The game is ALMOST a civilization type war game at the end game, where your fort is set up and you have an army to send out to conquer and raze and so on.
But there's some things missing.
One is: when you send your army out, you have zero idea of their chance to win the battle.
The only information the game gives you is "population of site", but you can't know a) how many of these are actual soldiers and how many are say poets b) how good is their general c) how many non-intelligent beings like trolls or animals do they have.
So it has happened to me that my dwarfs can slaughter with impunity on a 3000? site, but get beaten by a 300+ site.
That's cool, a 3000+ site might be populated by poets and a 300+ site by elite lashers. It's great you can't just look at how big it is and that is how strong it is.
But the player needs to have a way of making an educated guess at the outcome instead of it just being a black box. For a game to work as a conquer-and-expand game, you need to have a way to estimate the outcome of a battle in order to play it with satisfying war mongering.

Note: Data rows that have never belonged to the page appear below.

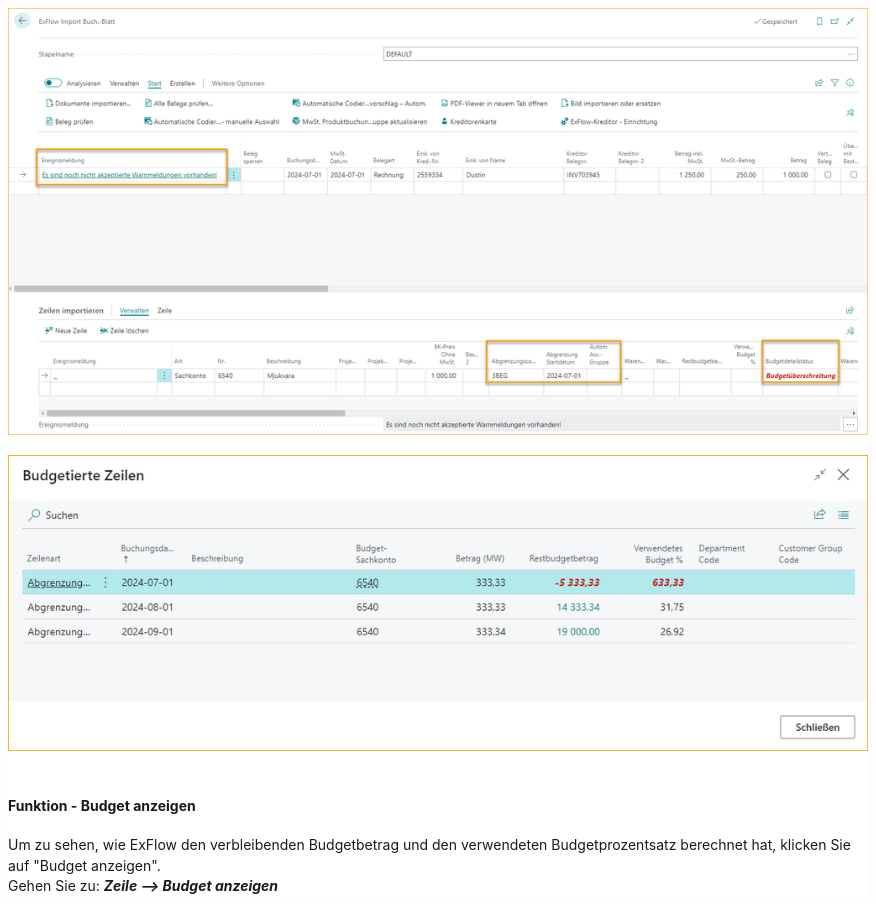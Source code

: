 ![ExFlow Importjournal](./../../images/import-journal-005-budget-control.png)

![ExFlow Importjournal](./../../images/view-budget-detailed-lines-001.png)<br/><br/>

#### Funktion - Budget anzeigen
Um zu sehen, wie ExFlow den verbleibenden Budgetbetrag und den verwendeten Budgetprozentsatz berechnet hat, klicken Sie auf "Budget anzeigen".<br/>
Gehen Sie zu: ***Zeile --> Budget anzeigen***

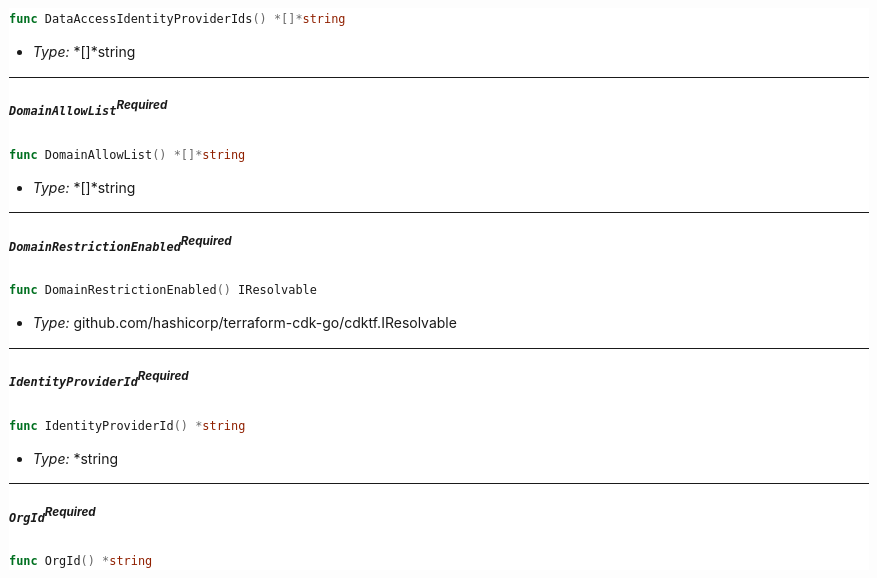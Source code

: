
 ```go
func DataAccessIdentityProviderIds() *[]*string
```

- *Type:* *[]*string

---

##### `DomainAllowList`<sup>Required</sup> <a name="DomainAllowList" id="@cdktf/provider-mongodbatlas.dataMongodbatlasFederatedSettingsOrgConfigs.DataMongodbatlasFederatedSettingsOrgConfigsResultsOutputReference.property.domainAllowList"></a>

```go
func DomainAllowList() *[]*string
```

- *Type:* *[]*string

---

##### `DomainRestrictionEnabled`<sup>Required</sup> <a name="DomainRestrictionEnabled" id="@cdktf/provider-mongodbatlas.dataMongodbatlasFederatedSettingsOrgConfigs.DataMongodbatlasFederatedSettingsOrgConfigsResultsOutputReference.property.domainRestrictionEnabled"></a>

```go
func DomainRestrictionEnabled() IResolvable
```

- *Type:* github.com/hashicorp/terraform-cdk-go/cdktf.IResolvable

---

##### `IdentityProviderId`<sup>Required</sup> <a name="IdentityProviderId" id="@cdktf/provider-mongodbatlas.dataMongodbatlasFederatedSettingsOrgConfigs.DataMongodbatlasFederatedSettingsOrgConfigsResultsOutputReference.property.identityProviderId"></a>

```go
func IdentityProviderId() *string
```

- *Type:* *string

---

##### `OrgId`<sup>Required</sup> <a name="OrgId" id="@cdktf/provider-mongodbatlas.dataMongodbatlasFederatedSettingsOrgConfigs.DataMongodbatlasFederatedSettingsOrgConfigsResultsOutputReference.property.orgId"></a>

```go
func OrgId() *string
```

If you want to conquer a site, and the report says "an army of less than 40 lord dwarves have no chance, an army of more than 80 lord dwarves would win", then you can make a plan and a strategy. Either you wait and build an army that is big enough, or you postpone this site for later and do smaller sites instead. Or you chance it with 41 lords.
But when you have no information, it removes all this joy and fun of meticuously planning your campaign. And it becomes gamewise more "like you throw a die, I throw a die". And you care less about making a cool army, since you don't know if you even need it.

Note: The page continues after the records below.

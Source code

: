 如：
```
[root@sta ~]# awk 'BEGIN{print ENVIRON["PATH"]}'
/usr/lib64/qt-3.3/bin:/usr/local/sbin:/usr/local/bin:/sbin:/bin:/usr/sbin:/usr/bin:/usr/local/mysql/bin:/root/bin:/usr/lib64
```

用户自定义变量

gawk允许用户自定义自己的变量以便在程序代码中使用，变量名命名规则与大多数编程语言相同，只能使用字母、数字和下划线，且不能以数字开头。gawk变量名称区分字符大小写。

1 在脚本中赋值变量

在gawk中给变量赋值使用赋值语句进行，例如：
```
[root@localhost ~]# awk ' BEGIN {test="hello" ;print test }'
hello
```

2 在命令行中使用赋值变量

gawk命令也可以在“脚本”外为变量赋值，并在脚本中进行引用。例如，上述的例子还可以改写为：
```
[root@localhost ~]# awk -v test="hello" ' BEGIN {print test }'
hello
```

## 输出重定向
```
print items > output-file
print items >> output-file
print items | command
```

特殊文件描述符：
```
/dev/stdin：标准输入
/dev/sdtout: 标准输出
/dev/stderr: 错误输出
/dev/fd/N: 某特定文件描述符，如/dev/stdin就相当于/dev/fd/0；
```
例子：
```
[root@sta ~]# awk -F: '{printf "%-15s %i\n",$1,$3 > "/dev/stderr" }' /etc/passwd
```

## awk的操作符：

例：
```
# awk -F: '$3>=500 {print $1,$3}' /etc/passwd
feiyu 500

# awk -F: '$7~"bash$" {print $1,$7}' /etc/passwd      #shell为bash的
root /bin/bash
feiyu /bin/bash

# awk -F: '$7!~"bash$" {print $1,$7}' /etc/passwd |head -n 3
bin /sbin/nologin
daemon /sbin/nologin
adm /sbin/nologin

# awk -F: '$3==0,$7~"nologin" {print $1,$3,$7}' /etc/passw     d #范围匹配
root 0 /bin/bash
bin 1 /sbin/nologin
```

I think some mechanisms for the player to get information about military strenght of other sites should be:
æ) You should get some information for free. As it is, you don't even know if you're trying to invade Pentagon or Las Vegas. With the info the players gets in DF, Las Vegas would look very strong and Pentagon like a walk in the park "barely even defended".
It should just be common knowledge that Mordor is militarily stronger than the Shire, and this should somehow be conveyed to the player. You shouldn't even have to send spies to Mordor, in order to find out that they probably have a decent army
a) Sending spy missions to the site in order to get information of number of soldiers, quality of the general, etc. Spy missions should have a chance to fail (the dwarf dying/being imprisoned), information should be sometimes inaccurate, maybe they declare war on you if they catch a spy
The correctness of the intel depends maybe on the skill of the dwarf and dice rolls - so maybe you want to send more than one spy mission, maybe you train spies by having them spy on random elf sites, and that creates a lot of a gameplay choices.
b) Information should tricle in through travellers and caravans. A traveller that has been to a site should have an idea if 2000 trolls are there or not. You should sometimes get random information from travellers and when newcomers become citizens. Maybe also from caravans and diplomats.
c) You should get information from the battle reports. The commander tells you if he thinks it was a total walkover, and he needn't have brought half the army he had with him, or he thinks they got lucky and won bit it was totally reckless. To give the player an idea of how many dwarves you need for what sort of battle.
At the very least, you should have an overhead mentioning: the strenght/number of your army, the strenght and number of opposing army, number of dead, wounded, prisoners, fled. So you can tell "X dwarves beat X elves this time, looks like they should have a bit more guys with them".
Like You: 10 hammer lords, 10 hammer dwarves. Them: 10 lashers, 5 spear goblins, 10 recruits. Dead: You none. Them: 3 lashers, 2 spears, 9 recruits. Rest fled.
d) If you conquer a site and some of a civ's member become your "subjects", all the info about that civ should become available, reflecting you have control over a number of individuals from that civ. (It generates a strong motivation to conquer small sites, in order to get the intel.)
e) Razing/raiding a site should give some info on the civ - your dwarves go through their records and books, they hear stuff from dying enemies and suchh. It should get you some random info about random sites from the civ.
f) Information should be possible to be outdated. Say a traveller visited a place and says "it has 10 goblins and no trolls", but it's been 3 years since he was there and in the meantime they got 2000 new trolls. It creates a player choice of how fresh you want your intel to be.
g) Information should be able to be wrong. A dwarf spy might have been drunk or whatever so his numbers are bs, or a double agent might give you false reports. (So it creates a sub-game of spying.) Or a traveller lies and tells you a site has just 20 recruits where they have 400 elite lashers. It creates a player choice of how many different sources of information you want.
h) The information about a site should be visible in the c screen. Like you go on a site and it says "report from date XYZ says they have 200 soldiers, a traveller said they have 150 soldiers, a spy report says they have "quite a few trolls".
i) Even better - if off site battles eventually becomes so detailed that it matters if your dwarves are armed with the best weapons for fighting this particular enemy or not, you could get reports saying you should have 20 marksdwarves and 30 hammerlords for quaranteed success, but 20 marksdwarves and 30 spearlords might loose. It would make the military planning part of the game very satisfying.
The specific mechanics matters less to me.
I just threw some up that could work and would create more cool stuff. The point is just, you can't have a conquer-and-expand game without giving the player a way to judge what sort of army you need for what sort of job.